Karl: I don’t know about their retirement but I do know they were working as employees to slaughter seals. Under organized plans they did all the skinning and caring for the skins before they were taken by Harry May, who was the skin company, that I don’t remember right off hand, after all these years.
Jim: Was that the Falk Fur Company or something in St. Louis?
Karl: I guess it may have been but I haven’t thought of it in so many years.
Jim: Did you get acquainted with some of the Native people when you were working there? Did some of them work with you?
Karl: Oh yes, and later on some of them worked with me down in the Aleutian Islands when I worked on sea otters down there. The one that worked with me the most on the Pribilofs was Stepeton,(??) that was his last name. I can’t remember his first name. He was a nice young guy in his teens and he helped me with all kinds of things, collecting data during the kill and afterwards and at different times.
Jim: So you would spend the whole summer there on the Island?
Karl: Yes.
Jim: How about Clarence Olson? Was he a good leader of the operation up there?
Karl: Clarence Olson was a very nice guy, yes. He and his wife, Marjorie Olson, both very nice people. He was a good leader for the people on the Pribilofs. He was in charge of the Island. He had been there awhile. 4
Jim: Then you got that done then you got assigned to find out what was what with the sea otters.
Karl: Yes, I began working on sea otters after I did two-three years, it is so far back now, that I don’t remember the details. I don’t think of them anymore so I don’t remember all the details. Anyway, I went to the Aleutians, did aerial surveys with Theron Smith, our pilot. We did aerial surveys of sea otters in the Aleutians. I worked on Amchitka. I was the first one to keep sea otters alive in captivity. The first one was a female that we kept in the Woodland Park Zoo in Seattle.
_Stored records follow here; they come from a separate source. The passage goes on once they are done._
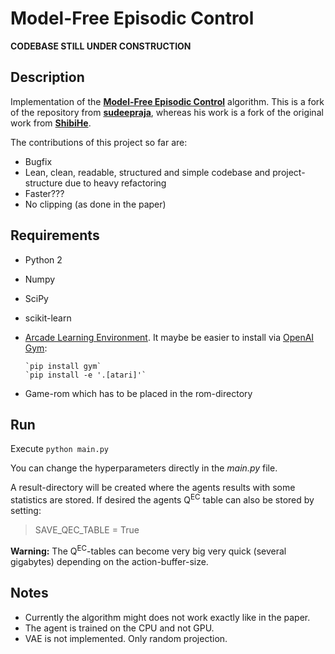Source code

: # Model-Free Episodic Control

**CODEBASE STILL UNDER CONSTRUCTION**

## Description
Implementation of the
**[Model-Free Episodic Control](http://arxiv.org/abs/1606.04460)**
algorithm. This is a fork of the repository from
**[sudeepraja](https://github.com/sudeepraja/Model-Free-Episodic-Control)**,
whereas his work is a fork of the original work from
**[ShibiHe](https://github.com/ShibiHe/Model-Free-Episodic-Control)**.

The contributions of this project so far are:
- Bugfix
- Lean, clean, readable, structured and simple codebase and project-structure
due to heavy refactoring
- Faster???
- No clipping (as done in the paper)

## Requirements
- Python 2
- Numpy
- SciPy
- scikit-learn
- [Arcade Learning Environment](https://github.com/mgbellemare/Arcade-Learning-Environment).
It maybe be easier to install via [OpenAI Gym](https://github.com/openai/gym):

      `pip install gym`
      `pip install -e '.[atari]'`
      
- Game-rom which has to be placed in the rom-directory

## Run
Execute `python main.py`

You can change the hyperparameters directly in the *main.py* file.

A result-directory will be created where the agents results with some
statistics are stored. If desired the agents Q<sup>EC</sup> table can also be
stored by setting:
> SAVE_QEC_TABLE = True

**Warning:** The Q<sup>EC</sup>-tables can become very big very quick
(several gigabytes) depending on the action-buffer-size.

## Notes
- Currently the algorithm might does not work exactly like in the paper.
- The agent is trained on the CPU and not GPU.
- VAE is not implemented. Only random projection.

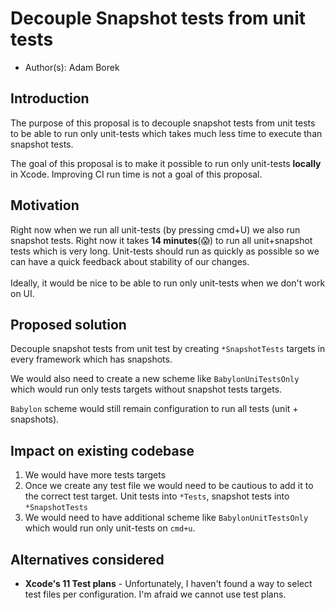 # Decouple Snapshot tests from unit tests
* Author(s): Adam Borek

## Introduction
The purpose of this proposal is to decouple snapshot tests from unit tests to be able to run only unit-tests which takes much less time to execute than snapshot tests.

The goal of this proposal is to make it possible to run only unit-tests **locally** in Xcode. Improving CI run time is not a goal of this proposal.

## Motivation
Right now when we run all unit-tests (by pressing cmd+U) we also run snapshot tests. Right now it takes **14 minutes**(😱) to run all unit+snapshot tests which is very long. Unit-tests should run as quickly as possible so we can have a quick feedback about stability of our changes.\
\
Ideally, it would be nice to be able to run only unit-tests when we don't work on UI.

## Proposed solution
Decouple snapshot tests from unit test by creating `*SnapshotTests` targets in every framework which has snapshots.

We would also need to create a new scheme like `BabylonUniTestsOnly` which would run only tests targets without snapshot tests targets.

`Babylon` scheme would still remain configuration to run all tests (unit + snapshots).

## Impact on existing codebase

1. We would have more tests targets
2. Once we create any test file we would need to be cautious to add it to the correct test target. Unit tests into `*Tests`, snapshot tests into `*SnapshotTests`
3. We would need to have additional scheme like `BabylonUnitTestsOnly` which would run only unit-tests on `cmd+u`.

## Alternatives considered

- **Xcode's 11 Test plans** - Unfortunately, I haven't found a way to select test files per configuration. I'm afraid we cannot use test plans.



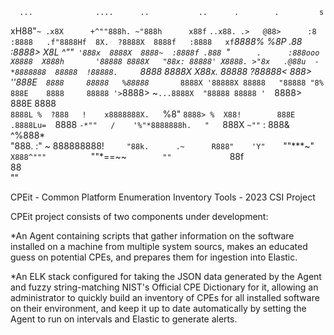 
      ...              ....      ..           ..      .        .         s    
   xH88"`~ .x8X      +^""888h. ~"888h      x88f` `..x88. .>   @88>      :8    
 :8888   .f"8888Hf  8X.  ?8888X  8888f   :8888   xf`*8888%    %8P      .88    
:8888>  X8L  ^""`  '888x  8888X  8888~  :8888f .888  `"`       .      :888ooo 
X8888  X888h       '88888 8888X   "88x: 88888' X8888. >"8x   .@88u  -*8888888 
88888  !88888.      `8888 8888X  X88x.  88888  ?88888< 888> ''888E`   8888    
88888   %88888        `*` 8888X '88888X 88888   "88888 "8%    888E    8888    
88888 '> `8888>      ~`...8888X  "88888 88888 '  `8888>       888E    8888    
`8888L %  ?888   !    x8888888X.   `%8" `8888> %  X88!        888E   .8888Lu= 
 `8888  `-*""   /    '%"*8888888h.   "   `888X  `~""`   :     888&   ^%888*   
   "888.      :"     ~    888888888!`      "88k.      .~      R888"    'Y"    
     `""***~"`            X888^"""           `""*==~~`         ""             
                          `88f                                                
                           88                                                 
                           ""                                                 
                                                                              
CPEit - Common Platform Enumeration Inventory Tools - 2023 CSI Project


CPEit project consists of two components under development:

  *An Agent containing scripts that gather information on the software installed on a machine from multiple system sourcs,
  makes an educated guess on potential CPEs, and prepares them for ingestion into Elastic.
  
  *An ELK stack configured for taking the JSON data generated by the Agent and fuzzy string-matching NIST's Official CPE Dictionary for it,
  allowing an administrator to quickly build an inventory of CPEs for all installed software on their environment, and keep it up to date automatically
  by setting the Agent to run on intervals and Elastic to generate alerts.
                                                                              
                                                                              
                                                                              
                                                                              
                                                                              
                                                                              
                                                                              
                                                                              
                                                                              
                                                                              
                                                                              
               
                                                                                                
                                                                                                
                                                                                                
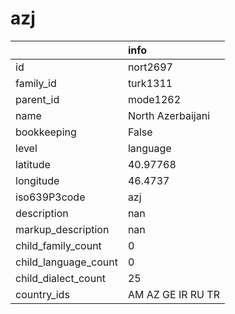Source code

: # azj
|                      | info              |
|:---------------------|:------------------|
| id                   | nort2697          |
| family_id            | turk1311          |
| parent_id            | mode1262          |
| name                 | North Azerbaijani |
| bookkeeping          | False             |
| level                | language          |
| latitude             | 40.97768          |
| longitude            | 46.4737           |
| iso639P3code         | azj               |
| description          | nan               |
| markup_description   | nan               |
| child_family_count   | 0                 |
| child_language_count | 0                 |
| child_dialect_count  | 25                |
| country_ids          | AM AZ GE IR RU TR |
Jim: Oh, I remember that. There was a lot of newspaper coverage of that. It was pretty exciting because sea otters were thought to be extremely rare.
Karl: Well I don’t know if they were thought to be extremely rare but anytime that people tried to take them into captivity, they didn’t know that they had to keep their fur absolutely clean because they don’t have a blubber layer like fur seals do. If their fur got dirty, and water got to their skin, they would die. They would die of cold. I learned how to keep sea otters clean in captivity and now I have forgotten the name of the one we had in Seattle at the zoo. She lasted several years. That was how I got them started on keeping sea otters alive in captivity and now they are common in captivity in places where they take proper care of them. They should be kept in salt water because they are adjusted to salt water and they actually drink it. I don’t know the details on why they survive so well in salt water.
Jim: Did you get an advance degree with birds at Cornell?
Karl: Yes at Cornell I got my master’s degree on the Baltimore Oriole. Baltimore Oriole’s usually are attracted to a nest that is already hanging in a tree and they build their new nest next to it. That’s what I got my master’s degree on and that was before I went 5
into the military in WWII. They wouldn’t let me stay out long enough to finish and get my Ph.D. I did finish my master’s degree under Dr. Arthur A. Allen, but never got my Ph.D. He was a nice person.
Jim: So then, while you were doing fur seals and sea otters, you had to keep track of the birds that were around some too?
Karl: Yes, I kept track of them to some degree but I didn’t do any real studies of the birds. I did a few papers on the birds but now I have forgotten which ones I did. Now that I have just had my 81st birthday on the 23rd of February; my 81st birthday.
Jim: I remember talking to you about Song Sparrows in the Aleutians. Did you collect some?
Karl: I collected a few birds but they are all back in the U.S. National Museum so I don’t remember what I collected really.
Jim: Several years ago with the PSG gave you an award. I think it was three species that are named after you now?
Karl: I don’t know about three. The only thing that I remember that is named after me is the Inhydro-Lutrius-Kenyoni(??) – one of the races of sea otters. I don’t remember any birds that were named after me.
Jim: I’ll have to ask George Divoky. He’ll remind you. He knows.
Karl: But I do remember because the Inhydro-Lutrius-Kenyoni was only given that name a year or two ago when someone who works on the classification of sea otters told me about it.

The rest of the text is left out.